L’invasion a commencé. Sans prévenir, la voilà surgie du monde obscur des « communicants » et des « créatifs », incontestablement fiers de la réussite d’un plan infaillible que personne n’avait vu venir. La Juventus a changé de blason. Elle ne portera vraisemblablement plus jamais les armes qui ont vu des générations entières de supporters la soutenir, l’aimer, l’adorer. Si le monde change, il n’en reste pas moins que les agressions les plus violentes sont souvent les plus inattendues. Le résultat final de ce choix de communication par les dirigeants turinois, est accablant. Et pas pour les raisons qui pourraient sembler les plus évidentes.

La modernité, meilleure raison du monde ?

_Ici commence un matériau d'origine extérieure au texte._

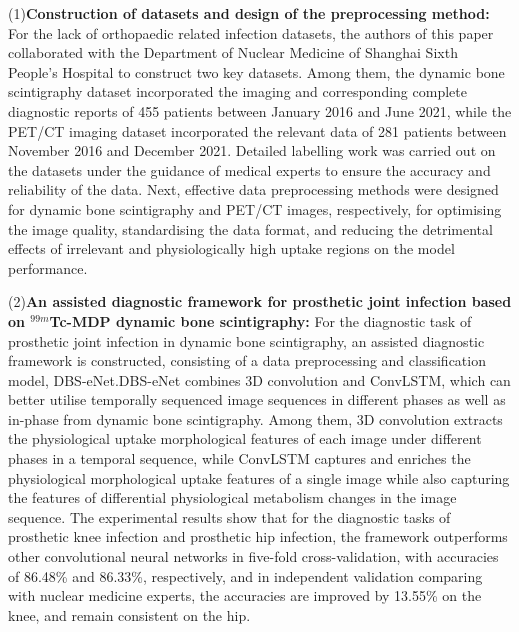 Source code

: \begin{eabstract}
    (1)\textbf{Construction of datasets and design of the preprocessing method: }For the lack of orthopaedic related infection datasets, the authors of this paper collaborated with the Department of Nuclear Medicine of Shanghai Sixth People's Hospital to construct two key datasets. Among them, the dynamic bone scintigraphy dataset incorporated the imaging and corresponding complete diagnostic reports of 455 patients between January 2016 and June 2021, while the PET/CT imaging dataset incorporated the relevant data of 281 patients between November 2016 and December 2021. Detailed labelling work was carried out on the datasets under the guidance of medical experts to ensure the accuracy and reliability of the data. Next, effective data preprocessing methods were designed for dynamic bone scintigraphy and PET/CT images, respectively, for optimising the image quality, standardising the data format, and reducing the detrimental effects of irrelevant and physiologically high uptake regions on the model performance.

    (2)\textbf{An assisted diagnostic framework for prosthetic joint infection based on \(^{99m}\)Tc-MDP dynamic bone scintigraphy: }For the diagnostic task of prosthetic joint infection in dynamic bone scintigraphy, an assisted diagnostic framework is constructed, consisting of a data preprocessing and classification model, DBS-eNet.DBS-eNet combines 3D convolution and ConvLSTM, which can better utilise temporally sequenced image sequences in different phases as well as in-phase from dynamic bone scintigraphy. Among them, 3D convolution extracts the physiological uptake morphological features of each image under different phases in a temporal sequence, while ConvLSTM captures and enriches the physiological morphological uptake features of a single image while also capturing the features of differential physiological metabolism changes in the image sequence. The experimental results show that for the diagnostic tasks of prosthetic knee infection and prosthetic hip infection, the framework outperforms other convolutional neural networks in five-fold cross-validation, with accuracies of 86.48\% and 86.33\%, respectively, and in independent validation comparing with nuclear medicine experts, the accuracies are improved by 13.55\% on the knee, and remain consistent on the hip.


\end{eabstract}
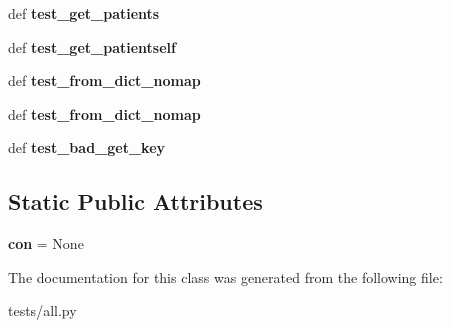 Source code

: \begin{DoxyCompactItemize}
\item 
\hypertarget{classtests_1_1all_1_1main__test_a544c867960638ac4be4302b6b968a1f4}{def {\bfseries test\-\_\-get\-\_\-patients}}\label{classtests_1_1all_1_1main__test_a544c867960638ac4be4302b6b968a1f4}

\item 
\hypertarget{classtests_1_1all_1_1main__test_a9f35cb8ae69eb78360f991e5e3245945}{def {\bfseries test\-\_\-get\-\_\-patientself}}\label{classtests_1_1all_1_1main__test_a9f35cb8ae69eb78360f991e5e3245945}

\item 
\hypertarget{classtests_1_1all_1_1main__test_af6a0e92e31ffa992c0466de2046709f0}{def {\bfseries test\-\_\-from\-\_\-dict\-\_\-nomap}}\label{classtests_1_1all_1_1main__test_af6a0e92e31ffa992c0466de2046709f0}

\item 
\hypertarget{classtests_1_1all_1_1main__test_af6a0e92e31ffa992c0466de2046709f0}{def {\bfseries test\-\_\-from\-\_\-dict\-\_\-nomap}}\label{classtests_1_1all_1_1main__test_af6a0e92e31ffa992c0466de2046709f0}

\item 
\hypertarget{classtests_1_1all_1_1main__test_ad1c1d8e93fc850e4919598f97e0bf4b6}{def {\bfseries test\-\_\-bad\-\_\-get\-\_\-key}}\label{classtests_1_1all_1_1main__test_ad1c1d8e93fc850e4919598f97e0bf4b6}

\end{DoxyCompactItemize}
\subsection*{Static Public Attributes}
\begin{DoxyCompactItemize}
\item 
\hypertarget{classtests_1_1all_1_1main__test_a57fb15f006c62f0e6107b550ff0cfc37}{{\bfseries con} = None}\label{classtests_1_1all_1_1main__test_a57fb15f006c62f0e6107b550ff0cfc37}

\end{DoxyCompactItemize}


The documentation for this class was generated from the following file\-:\begin{DoxyCompactItemize}
\item 
tests/all.\-py\end{DoxyCompactItemize}

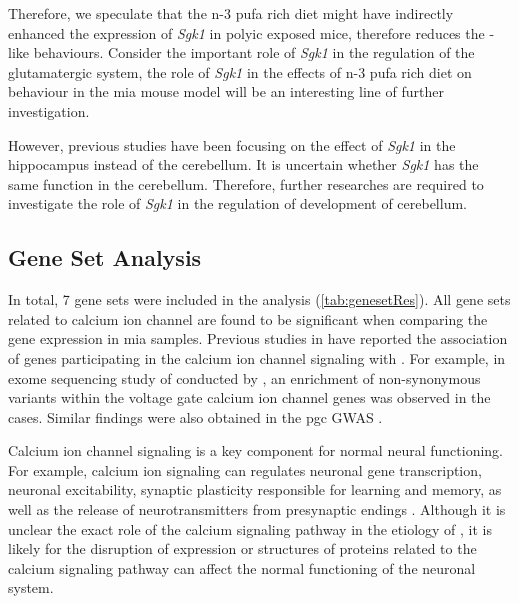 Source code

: Therefore, we speculate that the n-3 \gls{pufa} rich diet might have indirectly enhanced the expression of \textit{Sgk1} in \gls{polyic} exposed mice, therefore reduces the -like behaviours.
Consider the important role of \textit{Sgk1} in the regulation of the glutamatergic system, the role of \textit{Sgk1} in the effects of n-3 \gls{pufa} rich diet on behaviour in the \gls{mia} mouse model will be an interesting line of further investigation.

However, previous studies have been focusing on the effect of \textit{Sgk1} in the hippocampus instead of the cerebellum. 
It is uncertain whether \textit{Sgk1} has the same function in the cerebellum.
Therefore, further researches are required to investigate the role of \textit{Sgk1} in the regulation of development of cerebellum.

\subsection{Gene Set Analysis}
In total, 7 gene sets were included in the analysis (\cref{tab:genesetRes}). 
All gene sets related to calcium ion channel are found to be significant when comparing the gene expression in \gls{mia} samples. 
Previous studies in  have reported the association of genes participating in the calcium ion channel signaling with  \citep{Lidow2003,Purcell2014,Ripke2014}.
For example, in exome sequencing study of  conducted by \citet{Purcell2014}, an enrichment of non-synonymous variants within the voltage gate calcium ion channel genes was observed in the  cases.
Similar findings were also obtained in the \gls{pgc}  \gls{GWAS} \citep{Ripke2014}.

Calcium ion channel signaling is a key component for normal neural functioning.
For example, calcium ion signaling can regulates neuronal gene transcription, neuronal excitability, synaptic plasticity responsible for learning and memory, as well as the release of neurotransmitters from presynaptic endings \citep{Berridge2014}.
Although it is unclear the exact role of the calcium signaling pathway in the etiology of , it is likely for the disruption of expression or structures of proteins related to the calcium signaling pathway can affect the normal functioning of the neuronal system.

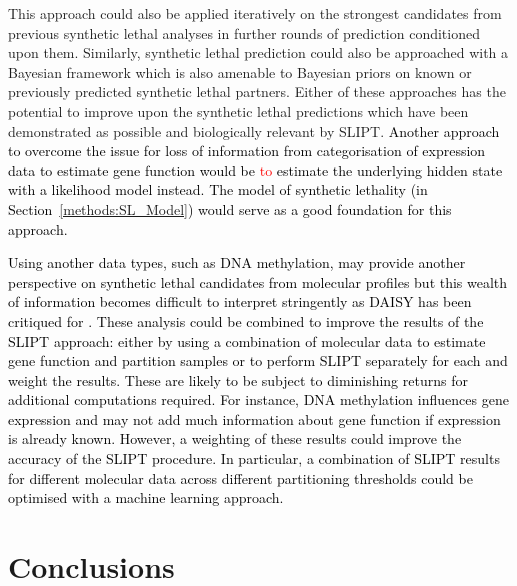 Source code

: This approach could also be applied iteratively on the strongest candidates from previous \gls{synthetic lethal} analyses in further rounds of prediction conditioned upon them. Similarly, \gls{synthetic lethal} prediction could also be approached with a Bayesian framework \citep{Friedman2000, Jansen2003, Imoto2004} which is also amenable to Bayesian priors on known or previously predicted \gls{synthetic lethal} partners. Either of these approaches has the potential to improve upon the \gls{synthetic lethal} predictions which have been demonstrated as possible and biologically relevant by \gls{SLIPT}. \textcolor{black}{Another approach to overcome the issue for loss of information from categorisation of expression data to estimate gene function would be \textcolor{red}{to} estimate the underlying hidden state with a likelihood model instead. The model of synthetic lethality (in Section~\ref{methods:SL_Model}) would serve as a good foundation for this approach.}

\textcolor{black}{
Using another data types, such as DNA methylation, may provide another perspective on synthetic lethal candidates from molecular profiles but this wealth of information becomes difficult to interpret stringently as \gls{DAISY} has been critiqued for \citep{Lu2015}. These analysis could be combined to improve the results of the SLIPT approach: either by using a combination of molecular data to estimate gene function and partition samples or to perform SLIPT separately for each and weight the results. These are likely to be subject to diminishing returns for additional computations required. For instance, DNA methylation influences gene expression and may not add much information about gene function if expression is already known. However, a weighting of these results could improve the accuracy of the SLIPT procedure. In particular, a combination of SLIPT results for different molecular data across different partitioning thresholds could be optimised with a machine learning approach.   
}
\section{Conclusions}
\label{chap:conclusion}

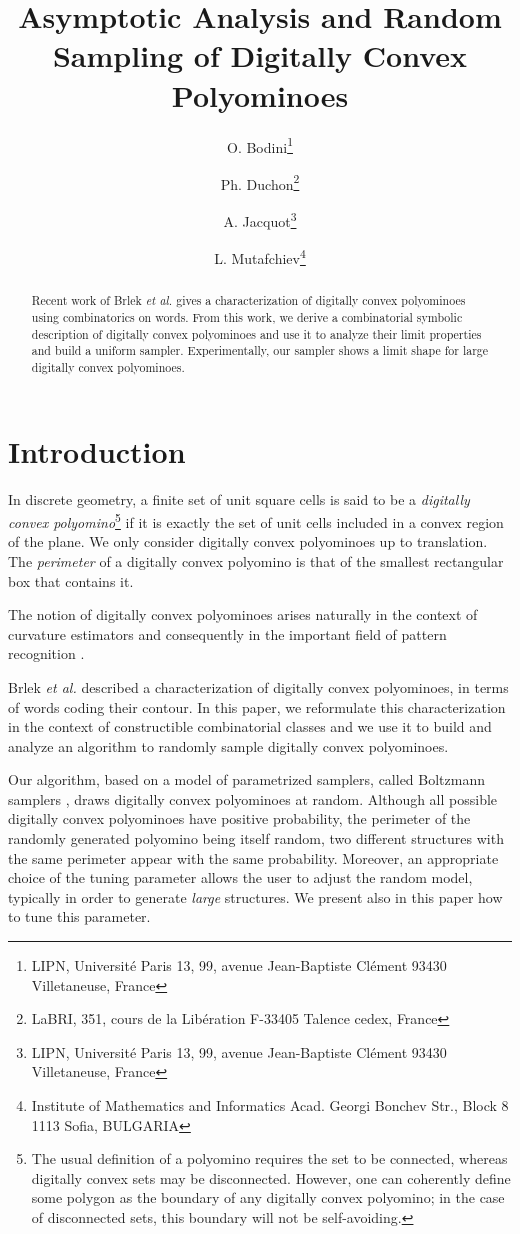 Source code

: \documentclass{article}
\title{Asymptotic Analysis and Random Sampling of Digitally Convex Polyominoes}
\author{O. Bodini\thanks{LIPN, Université Paris 13, 99, avenue Jean-Baptiste Clément 93430
Villetaneuse, France}
\and Ph. Duchon\thanks{LaBRI, 351, cours de la Libération F-33405 Talence cedex, France}
\and A. Jacquot\thanks{LIPN, Université Paris 13, 99, avenue Jean-Baptiste Clément 
93430 Villetaneuse, France}
\and L. Mutafchiev\thanks{Institute of Mathematics and Informatics Acad. Georgi Bonchev Str.,
Block 8 1113 Sofia, BULGARIA}
}
\begin{document}
\maketitle

\begin{abstract}
Recent work of Brlek \textit{et al.} gives a characterization of digitally
convex polyominoes using combinatorics on words. From this work,
we derive a combinatorial symbolic description of digitally convex polyominoes
and use it to analyze their limit properties and  build a uniform
sampler. Experimentally,
our sampler shows a limit shape for large digitally convex
polyominoes.
\end{abstract}

\section*{Introduction}



In discrete geometry, a finite set of unit square cells is said to be
a \emph{digitally convex polyomino}\footnote{The usual definition of a
  polyomino requires the set to be connected, whereas digitally convex
  sets may be disconnected. 
However, one can coherently define some
  polygon as the boundary of any digitally convex polyomino; in the case
  of disconnected sets, this boundary will not be self-avoiding.


} if
it is exactly the set of unit cells included in a convex region of the
plane. We only consider
digitally convex polyominoes up to translation.
The \emph{perimeter} of a digitally convex polyomino is that of
the smallest rectangular box that contains it.

The notion of digitally convex polyominoes arises naturally in the context of curvature estimators and consequently in the important field of pattern recognition \cite{KLN2008,CMT2001}.

Brlek \emph{et al.} \cite{Brlek09a} described a characterization of digitally convex polyominoes,
in terms of words coding their contour.
In this paper, we reformulate this characterization in the context of constructible combinatorial classes 
and we use it to build and analyze an algorithm to randomly sample digitally convex polyominoes.

Our algorithm, based on a model of parametrized samplers, called Boltzmann samplers \cite{DuFlLoSc04}, draws
digitally convex polyominoes at random. Although all
possible digitally convex polyominoes have positive probability,
the perimeter of the randomly generated polyomino being itself
random, two different structures with the same perimeter
appear with the same probability. Moreover, an appropriate choice of the
tuning parameter allows the user to adjust the random model,
typically in order to generate \emph{large} structures. 
We present also in this paper how to tune this parameter. 
\end{document}
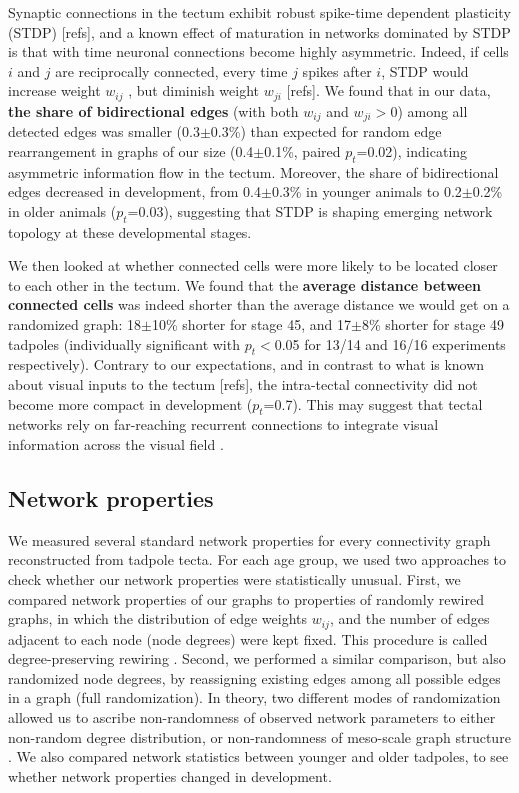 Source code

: \documentclass{article}
\begin{document}
Synaptic connections in the tectum exhibit robust spike-time dependent plasticity (STDP) \citep{mu2006stdp,pratt2008recurrent}[refs], and a known effect of maturation in networks dominated by STDP is that with time neuronal connections become highly asymmetric. Indeed, if cells $i$ and $j$ are reciprocally connected, every time $j$ spikes after $i$, STDP would increase weight $w_{ij}$ , but diminish weight $w_{ji}$ \citep{abbott1996ltpsequence}[refs]. We found that in our data, \textbf{the share of bidirectional edges} (with both $w_{ij}$ and $w_{ji}>$0) among all detected edges was smaller (0.3$\pm$0.3\%) than expected for random edge rearrangement in graphs of our size (0.4$\pm$0.1\%, paired $p_t$=0.02), indicating asymmetric information flow in the tectum. Moreover, the share of bidirectional edges decreased in development, from 0.4$\pm$0.3\% in younger animals to 0.2$\pm$0.2\% in older animals ($p_t$=0.03), suggesting that STDP is shaping emerging network topology at these developmental stages.

We then looked at whether connected cells were more likely to be located closer to each other in the tectum. We found that the \textbf{average distance between connected cells} was indeed shorter than the average distance we would get on a randomized graph: 18$\pm$10\% shorter for stage 45, and 17$\pm$8\% shorter for stage 49 tadpoles (individually significant with $p_t<$0.05 for 13/14 and 16/16 experiments respectively). Contrary to our expectations, and in contrast to what is known about visual inputs to the tectum \citep{tao2005refinement}[refs], the intra-tectal connectivity did not become more compact in development ($p_t$=0.7). This may suggest that tectal networks rely on far-reaching recurrent connections to integrate visual information across the visual field \citep{baginskas2009recurrent,liu2016jumbo,jang2016}.

\subsection*{Network properties}

We measured several standard network properties for every connectivity graph reconstructed from tadpole tecta. For each age group, we used two approaches to check whether our network properties were statistically unusual. First, we compared network properties of our graphs to properties of randomly rewired graphs, in which the distribution of edge weights $w_{ij}$, and the number of edges adjacent to each node (node degrees) were kept fixed. This procedure is called degree-preserving rewiring \citep{maslov2002}. Second, we performed a similar comparison, but also randomized node degrees, by reassigning existing edges among all possible edges in a graph (full randomization). In theory, two different modes of randomization allowed us to ascribe non-randomness of observed network parameters to either non-random degree distribution, or non-randomness of meso-scale graph structure \citep{ansmann2012surrogate}. We also compared network statistics between younger and older tadpoles, to see whether network properties changed in development.
\end{document}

Dans ce débat qui s’ouvre depuis la publication du nouveau logo, les plus obtus souhaiteront opposer les partisans de la Sainte Tradition aux modernistes extrêmistes. La réalité, c’est que le débat est loin d’être aussi simple. Chaque tifoso turinois aura beau jeu de se convaincre de la pertinence du changement. Et il aura raison ! Car la Juventus demeure probablement, sur le long terme, l’institution la mieux protégée désormais. Ce qui est à craindre relève plus de la déflagration, de la réaction en chaîne, que de cette seule transformation. En effet, toutes les bonnes raisons de défendre le club existent. D’abord, le renversement des valeurs : la Juventus, chef de file des équipes italiennes depuis de longues années, est en droit d’inspirer elle-même les changements qui doivent conduire l’Italie du football dans son propre futur. Assurée par ses résultats de son leadership, qui pourrait décemment lui reprocher d’être la première à s’engager dans la voix résolue de l’adoration du monde contemporain et de ses avatars ? Strictement personne. A plus forte raison que se joue une autre bataille, celle de l’intérieur de l’institution, dans laquelle Andrea Agnelli, doit marquer son règne par des signes forts. Le blason, les armes et les insignes, surtout en Italie, gardent une puissance symbolique à nulle autre pareille. Ainsi, de Turin viendrait la lumière supposée illuminer le reste de la péninsule, faire taire les grincheux, les malveillants de tout bord qui s’y opposeraient ? Problème : la réalité est autrement plus complexe.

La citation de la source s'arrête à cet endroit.